Data records
---*---
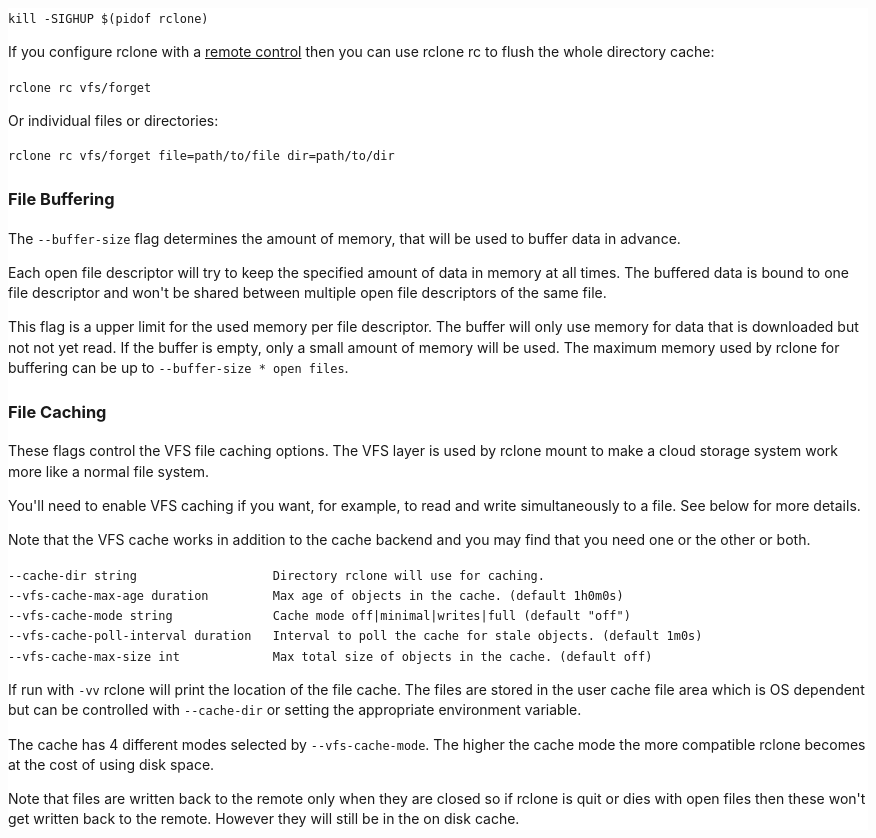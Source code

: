     kill -SIGHUP $(pidof rclone)

If you configure rclone with a [remote control](/rc) then you can use
rclone rc to flush the whole directory cache:

    rclone rc vfs/forget

Or individual files or directories:

    rclone rc vfs/forget file=path/to/file dir=path/to/dir

### File Buffering

The `--buffer-size` flag determines the amount of memory,
that will be used to buffer data in advance.

Each open file descriptor will try to keep the specified amount of
data in memory at all times. The buffered data is bound to one file
descriptor and won't be shared between multiple open file descriptors
of the same file.

This flag is a upper limit for the used memory per file descriptor.
The buffer will only use memory for data that is downloaded but not
not yet read. If the buffer is empty, only a small amount of memory
will be used.
The maximum memory used by rclone for buffering can be up to
`--buffer-size * open files`.

### File Caching

These flags control the VFS file caching options.  The VFS layer is
used by rclone mount to make a cloud storage system work more like a
normal file system.

You'll need to enable VFS caching if you want, for example, to read
and write simultaneously to a file.  See below for more details.

Note that the VFS cache works in addition to the cache backend and you
may find that you need one or the other or both.

    --cache-dir string                   Directory rclone will use for caching.
    --vfs-cache-max-age duration         Max age of objects in the cache. (default 1h0m0s)
    --vfs-cache-mode string              Cache mode off|minimal|writes|full (default "off")
    --vfs-cache-poll-interval duration   Interval to poll the cache for stale objects. (default 1m0s)
    --vfs-cache-max-size int             Max total size of objects in the cache. (default off)

If run with `-vv` rclone will print the location of the file cache.  The
files are stored in the user cache file area which is OS dependent but
can be controlled with `--cache-dir` or setting the appropriate
environment variable.

The cache has 4 different modes selected by `--vfs-cache-mode`.
The higher the cache mode the more compatible rclone becomes at the
cost of using disk space.

Note that files are written back to the remote only when they are
closed so if rclone is quit or dies with open files then these won't
get written back to the remote.  However they will still be in the on
disk cache.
---*---
Exercise objective
Type out exactly the span of lines from the one with "cache. (default 1h0m0s)" to the end of the material above, counting both end lines, and nothing else.

Task answer
    --vfs-cache-max-age duration         Max age of objects in the cache. (default 1h0m0s)
    --vfs-cache-mode string              Cache mode off|minimal|writes|full (default "off")
    --vfs-cache-poll-interval duration   Interval to poll the cache for stale objects. (default 1m0s)
    --vfs-cache-max-size int             Max total size of objects in the cache. (default off)

If run with `-vv` rclone will print the location of the file cache.  The
files are stored in the user cache file area which is OS dependent but
can be controlled with `--cache-dir` or setting the appropriate
environment variable.

The cache has 4 different modes selected by `--vfs-cache-mode`.
The higher the cache mode the more compatible rclone becomes at the
cost of using disk space.

Note that files are written back to the remote only when they are
closed so if rclone is quit or dies with open files then these won't
get written back to the remote.  However they will still be in the on
disk cache.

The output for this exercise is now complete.